▶ [Aim of the task]:
Copy every line from the records below that holds the word "without".

-=-=-=-=-

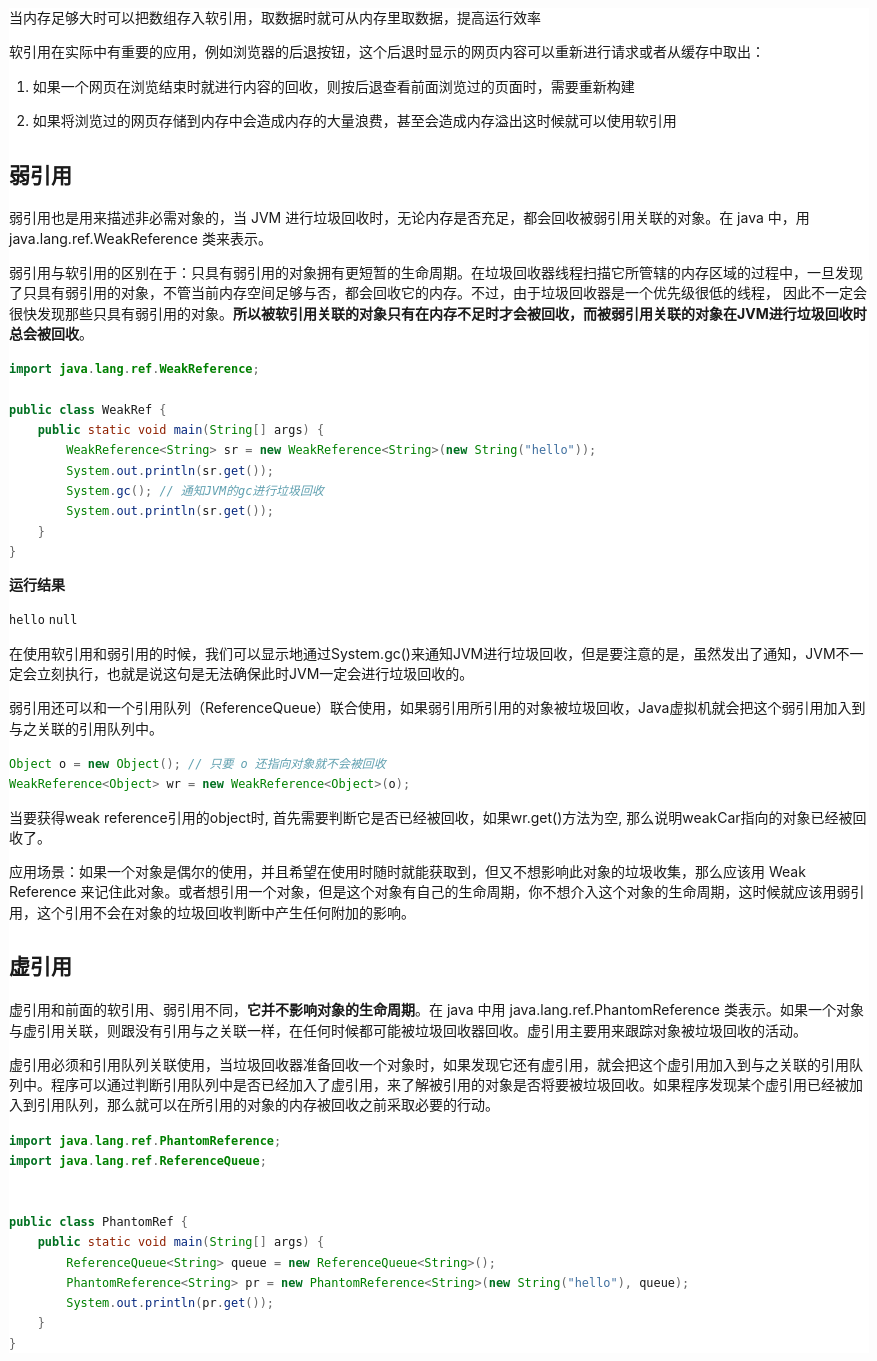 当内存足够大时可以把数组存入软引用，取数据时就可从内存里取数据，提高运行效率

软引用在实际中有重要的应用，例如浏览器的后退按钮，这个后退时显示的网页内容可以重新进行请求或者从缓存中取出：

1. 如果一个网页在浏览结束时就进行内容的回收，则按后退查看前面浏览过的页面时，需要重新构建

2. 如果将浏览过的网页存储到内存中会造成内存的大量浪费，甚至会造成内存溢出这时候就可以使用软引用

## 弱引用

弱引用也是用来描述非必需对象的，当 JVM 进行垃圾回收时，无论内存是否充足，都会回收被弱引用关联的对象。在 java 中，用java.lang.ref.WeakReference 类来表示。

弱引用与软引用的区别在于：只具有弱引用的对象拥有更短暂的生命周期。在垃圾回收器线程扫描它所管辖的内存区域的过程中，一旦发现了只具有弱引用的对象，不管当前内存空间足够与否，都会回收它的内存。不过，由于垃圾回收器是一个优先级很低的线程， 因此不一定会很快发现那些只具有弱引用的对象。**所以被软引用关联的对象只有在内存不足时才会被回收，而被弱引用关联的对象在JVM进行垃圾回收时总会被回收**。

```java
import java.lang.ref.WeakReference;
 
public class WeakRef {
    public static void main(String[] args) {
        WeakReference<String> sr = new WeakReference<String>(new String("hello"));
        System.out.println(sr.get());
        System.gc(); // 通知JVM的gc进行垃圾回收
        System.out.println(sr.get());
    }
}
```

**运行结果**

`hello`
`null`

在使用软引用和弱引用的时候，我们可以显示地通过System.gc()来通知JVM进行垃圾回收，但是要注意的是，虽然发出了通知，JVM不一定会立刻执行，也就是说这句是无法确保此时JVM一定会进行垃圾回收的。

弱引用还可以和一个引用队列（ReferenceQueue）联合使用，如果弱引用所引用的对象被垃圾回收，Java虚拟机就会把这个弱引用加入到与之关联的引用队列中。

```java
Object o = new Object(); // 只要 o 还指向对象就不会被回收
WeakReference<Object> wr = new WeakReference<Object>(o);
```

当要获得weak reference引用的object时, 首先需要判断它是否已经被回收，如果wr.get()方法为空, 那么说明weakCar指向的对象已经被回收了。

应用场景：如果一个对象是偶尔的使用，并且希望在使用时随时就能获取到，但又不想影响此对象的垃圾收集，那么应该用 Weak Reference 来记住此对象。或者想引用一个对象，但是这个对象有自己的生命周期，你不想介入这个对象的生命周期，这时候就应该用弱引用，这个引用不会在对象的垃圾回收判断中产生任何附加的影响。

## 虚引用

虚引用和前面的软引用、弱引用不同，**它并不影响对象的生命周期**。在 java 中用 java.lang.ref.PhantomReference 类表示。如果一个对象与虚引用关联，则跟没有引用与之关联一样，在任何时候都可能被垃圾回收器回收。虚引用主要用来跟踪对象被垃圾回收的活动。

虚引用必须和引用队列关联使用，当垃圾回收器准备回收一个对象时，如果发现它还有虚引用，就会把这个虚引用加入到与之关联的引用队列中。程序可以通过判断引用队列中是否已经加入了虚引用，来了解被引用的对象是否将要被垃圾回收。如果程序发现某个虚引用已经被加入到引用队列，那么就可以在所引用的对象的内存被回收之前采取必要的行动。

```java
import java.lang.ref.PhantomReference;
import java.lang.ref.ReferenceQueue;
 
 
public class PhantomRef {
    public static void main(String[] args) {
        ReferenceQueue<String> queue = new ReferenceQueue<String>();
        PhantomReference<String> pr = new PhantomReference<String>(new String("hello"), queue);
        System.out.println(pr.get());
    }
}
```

-=-=-=-=-

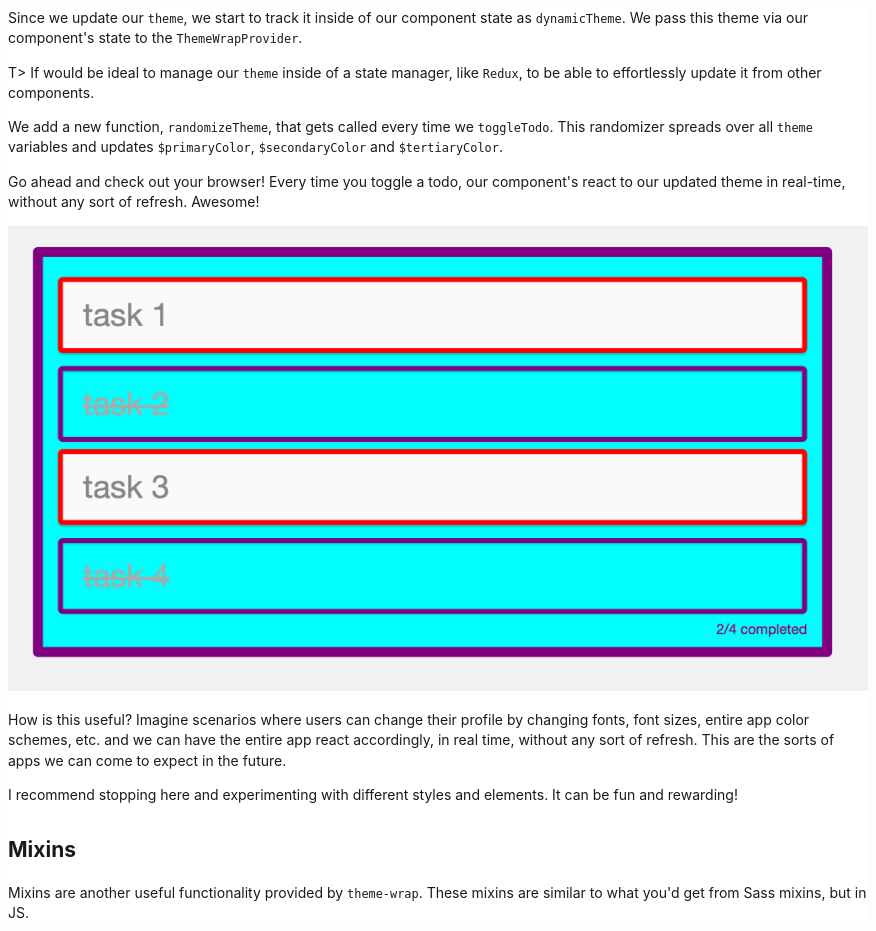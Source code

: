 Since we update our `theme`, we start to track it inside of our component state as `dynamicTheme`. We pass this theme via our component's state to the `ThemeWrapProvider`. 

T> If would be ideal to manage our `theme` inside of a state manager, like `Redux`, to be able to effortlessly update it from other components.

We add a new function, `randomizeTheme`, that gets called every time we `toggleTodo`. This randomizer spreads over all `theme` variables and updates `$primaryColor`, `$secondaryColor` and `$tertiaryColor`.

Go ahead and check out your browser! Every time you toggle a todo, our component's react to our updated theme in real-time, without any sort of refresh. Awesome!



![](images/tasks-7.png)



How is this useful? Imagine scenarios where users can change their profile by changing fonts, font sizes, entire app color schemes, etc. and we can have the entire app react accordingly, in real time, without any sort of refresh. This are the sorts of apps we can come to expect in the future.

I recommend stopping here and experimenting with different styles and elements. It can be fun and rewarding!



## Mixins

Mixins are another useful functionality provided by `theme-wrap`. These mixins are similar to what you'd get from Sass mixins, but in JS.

-=-=-=-=-

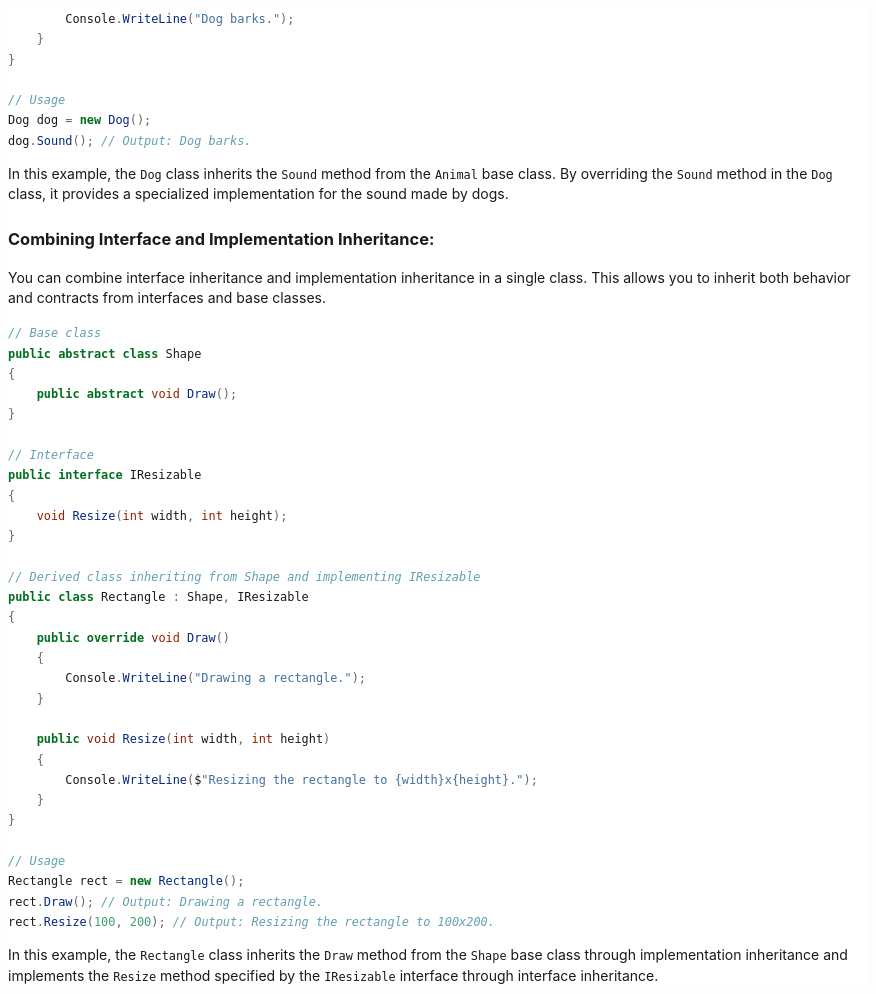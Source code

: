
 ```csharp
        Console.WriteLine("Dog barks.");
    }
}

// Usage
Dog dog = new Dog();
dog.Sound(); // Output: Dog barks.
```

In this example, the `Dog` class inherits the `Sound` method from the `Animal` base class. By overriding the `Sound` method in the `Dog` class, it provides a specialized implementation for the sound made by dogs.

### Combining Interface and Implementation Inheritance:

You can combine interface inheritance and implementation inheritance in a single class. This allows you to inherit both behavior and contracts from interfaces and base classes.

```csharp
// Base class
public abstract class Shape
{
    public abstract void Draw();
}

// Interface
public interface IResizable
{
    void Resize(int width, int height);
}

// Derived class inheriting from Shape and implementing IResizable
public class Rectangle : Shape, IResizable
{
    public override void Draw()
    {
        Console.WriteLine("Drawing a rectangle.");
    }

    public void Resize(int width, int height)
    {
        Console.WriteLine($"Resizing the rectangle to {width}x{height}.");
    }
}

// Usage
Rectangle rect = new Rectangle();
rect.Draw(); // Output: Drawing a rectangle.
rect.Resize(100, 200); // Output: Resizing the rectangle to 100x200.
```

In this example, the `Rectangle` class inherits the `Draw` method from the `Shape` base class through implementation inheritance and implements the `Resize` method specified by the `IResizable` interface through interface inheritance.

-=-=-=-=-

▶ [Answer section]:
Go ahead and check out your browser! Every time you toggle a todo, our component's react to our updated theme in real-time, without any sort of refresh. Awesome!
How is this useful? Imagine scenarios where users can change their profile by changing fonts, font sizes, entire app color schemes, etc. and we can have the entire app react accordingly, in real time, without any sort of refresh. This are the sorts of apps we can come to expect in the future.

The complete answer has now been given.